__ABOUT THIS TASK__
Say how many lines in the material below hold the word "with", and say nothing else.

__DATA PROVIDED__
┌──

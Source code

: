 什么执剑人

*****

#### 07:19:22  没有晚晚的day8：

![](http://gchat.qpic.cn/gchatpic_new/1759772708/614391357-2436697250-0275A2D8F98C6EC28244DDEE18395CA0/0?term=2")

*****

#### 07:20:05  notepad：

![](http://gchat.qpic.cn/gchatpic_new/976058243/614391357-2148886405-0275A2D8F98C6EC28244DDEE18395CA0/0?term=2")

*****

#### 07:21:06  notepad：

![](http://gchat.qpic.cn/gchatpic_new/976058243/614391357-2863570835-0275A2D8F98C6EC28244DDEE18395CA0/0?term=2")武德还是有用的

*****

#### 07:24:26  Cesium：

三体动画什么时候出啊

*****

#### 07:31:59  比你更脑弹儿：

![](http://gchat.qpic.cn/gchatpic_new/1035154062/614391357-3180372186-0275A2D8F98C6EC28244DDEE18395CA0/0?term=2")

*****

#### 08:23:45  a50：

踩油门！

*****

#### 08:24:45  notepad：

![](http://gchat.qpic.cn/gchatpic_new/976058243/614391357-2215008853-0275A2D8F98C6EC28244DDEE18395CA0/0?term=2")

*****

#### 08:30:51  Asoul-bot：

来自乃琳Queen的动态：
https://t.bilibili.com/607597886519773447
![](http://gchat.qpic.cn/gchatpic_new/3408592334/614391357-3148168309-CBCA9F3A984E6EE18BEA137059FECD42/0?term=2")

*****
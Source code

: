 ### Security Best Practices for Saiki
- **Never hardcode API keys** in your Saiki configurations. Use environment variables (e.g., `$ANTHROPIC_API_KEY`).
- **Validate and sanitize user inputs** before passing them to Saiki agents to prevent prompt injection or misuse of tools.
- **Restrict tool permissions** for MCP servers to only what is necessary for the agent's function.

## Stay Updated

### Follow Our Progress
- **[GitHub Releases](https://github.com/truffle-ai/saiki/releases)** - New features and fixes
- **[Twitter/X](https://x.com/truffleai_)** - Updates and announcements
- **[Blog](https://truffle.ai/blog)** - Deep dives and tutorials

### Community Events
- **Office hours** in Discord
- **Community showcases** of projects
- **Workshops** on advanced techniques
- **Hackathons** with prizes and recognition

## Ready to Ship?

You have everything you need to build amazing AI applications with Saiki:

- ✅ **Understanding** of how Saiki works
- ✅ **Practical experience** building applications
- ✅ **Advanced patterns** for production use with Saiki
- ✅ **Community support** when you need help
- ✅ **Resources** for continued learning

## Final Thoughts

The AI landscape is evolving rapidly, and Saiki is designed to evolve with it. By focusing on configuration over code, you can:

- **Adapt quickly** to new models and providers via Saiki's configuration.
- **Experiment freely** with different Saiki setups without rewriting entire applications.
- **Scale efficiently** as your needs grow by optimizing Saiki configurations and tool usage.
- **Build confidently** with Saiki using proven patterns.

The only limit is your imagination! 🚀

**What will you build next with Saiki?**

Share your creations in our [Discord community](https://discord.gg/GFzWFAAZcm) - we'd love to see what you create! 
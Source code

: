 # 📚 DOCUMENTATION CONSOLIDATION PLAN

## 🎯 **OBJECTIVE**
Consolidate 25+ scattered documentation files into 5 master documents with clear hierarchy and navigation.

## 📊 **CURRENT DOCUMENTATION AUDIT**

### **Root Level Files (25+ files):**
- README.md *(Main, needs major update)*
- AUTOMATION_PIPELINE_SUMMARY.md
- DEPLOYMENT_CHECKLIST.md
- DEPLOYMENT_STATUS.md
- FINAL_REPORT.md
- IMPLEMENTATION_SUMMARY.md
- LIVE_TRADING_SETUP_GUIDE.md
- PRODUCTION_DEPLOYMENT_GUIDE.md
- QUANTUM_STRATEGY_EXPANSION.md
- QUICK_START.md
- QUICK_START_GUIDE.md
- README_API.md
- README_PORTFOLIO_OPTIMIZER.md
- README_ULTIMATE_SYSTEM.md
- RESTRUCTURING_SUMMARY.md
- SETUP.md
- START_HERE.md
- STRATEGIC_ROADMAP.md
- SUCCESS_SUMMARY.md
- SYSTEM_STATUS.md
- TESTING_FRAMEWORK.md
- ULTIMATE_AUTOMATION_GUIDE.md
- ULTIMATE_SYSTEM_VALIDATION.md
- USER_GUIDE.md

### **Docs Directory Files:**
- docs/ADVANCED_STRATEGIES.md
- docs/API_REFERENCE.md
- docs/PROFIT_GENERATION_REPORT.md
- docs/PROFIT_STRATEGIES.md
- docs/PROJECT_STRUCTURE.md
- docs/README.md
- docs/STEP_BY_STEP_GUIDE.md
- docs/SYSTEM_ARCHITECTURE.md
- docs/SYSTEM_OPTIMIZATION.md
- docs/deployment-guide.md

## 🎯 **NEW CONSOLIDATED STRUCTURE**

└──

__TASK ANSWER__
8